ASSIGNED TASK |
Report every line of the records that contains the word "cloudinary".

(Dataset entries)
++++++++

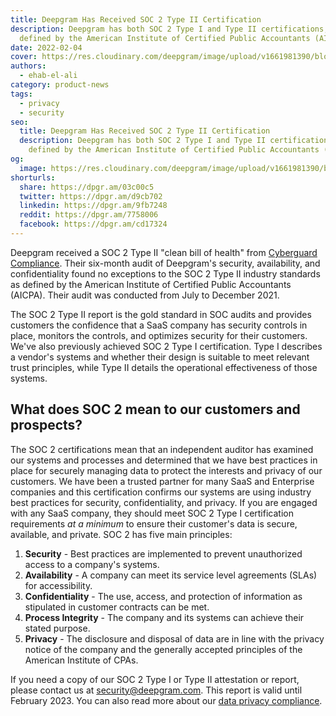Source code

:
 ```yaml
---
title: Deepgram Has Received SOC 2 Type II Certification
description: Deepgram has both SOC 2 Type I and Type II certifications, as
  defined by the American Institute of Certified Public Accountants (AICPA).
date: 2022-02-04
cover: https://res.cloudinary.com/deepgram/image/upload/v1661981390/blog/deepgram-reached-soc-2-type-1-certification/DG-reached-SOC2-type1-thumb-554x220%402x.png
authors:
  - ehab-el-ali
category: product-news
tags:
  - privacy
  - security
seo:
  title: Deepgram Has Received SOC 2 Type II Certification
  description: Deepgram has both SOC 2 Type I and Type II certifications, as
    defined by the American Institute of Certified Public Accountants (AICPA).
og:
  image: https://res.cloudinary.com/deepgram/image/upload/v1661981390/blog/deepgram-reached-soc-2-type-1-certification/DG-reached-SOC2-type1-thumb-554x220%402x.png
shorturls:
  share: https://dpgr.am/03c00c5
  twitter: https://dpgr.am/d9cb702
  linkedin: https://dpgr.am/9fb7248
  reddit: https://dpgr.am/7758006
  facebook: https://dpgr.am/cd17324
---
```

Deepgram received a SOC 2 Type II "clean bill of health" from [Cyberguard Compliance](https://www.cgcompliance.com/). Their six-month audit of Deepgram's security, availability, and confidentiality found no exceptions to the SOC 2 Type II industry standards as defined by the American Institute of Certified Public Accountants (AICPA). Their audit was conducted from July to December 2021.

The SOC 2 Type II report is the gold standard in SOC audits and provides customers the confidence that a SaaS company has security controls in place, monitors the controls, and optimizes security for their customers. We've also previously achieved SOC 2 Type I certification. Type I describes a vendor's systems and whether their design is suitable to meet relevant trust principles, while Type II details the operational effectiveness of those systems.

<WhitepaperPromo whitepaper="latest"></WhitepaperPromo>

## What does SOC 2 mean to our customers and prospects?

The SOC 2 certifications mean that an independent auditor has examined our systems and processes and determined that we have best practices in place for securely managing data to protect the interests and privacy of our customers. We have been a trusted partner for many SaaS and Enterprise companies and this certification confirms our systems are using industry best practices for security, confidentiality, and privacy. If you are engaged with any SaaS company, they should meet SOC 2 Type I certification requirements *at a minimum* to ensure their customer's data is secure, available, and private. SOC 2 has five main principles:

1. **Security** - Best practices are implemented to prevent unauthorized access to a company's systems.
2. **Availability** - A company can meet its service level agreements (SLAs) for accessibility.
3. **Confidentiality** - The use, access, and protection of information as stipulated in customer contracts can be met.
4. **Process Integrity** - The company and its systems can achieve their stated purpose.
5. **Privacy** - The disclosure and disposal of data are in line with the privacy notice of the company and the generally accepted principles of the American Institute of CPAs.

If you need a copy of our SOC 2 Type I or Type II attestation or report, please contact us at [security@deepgram.com](mailto:deepgram.comnull). This report is valid until February 2023. You can also read more about our [data privacy compliance](https://developers.deepgram.com/documentation/security/data-privacy/).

++++++++

EXERCISE RESULT |
cover: https://res.cloudinary.com/deepgram/image/upload/v1661981390/blog/deepgram-reached-soc-2-type-1-certification/DG-reached-SOC2-type1-thumb-554x220%402x.png
  image: https://res.cloudinary.com/deepgram/image/upload/v1661981390/blog/deepgram-reached-soc-2-type-1-certification/DG-reached-SOC2-type1-thumb-554x220%402x.png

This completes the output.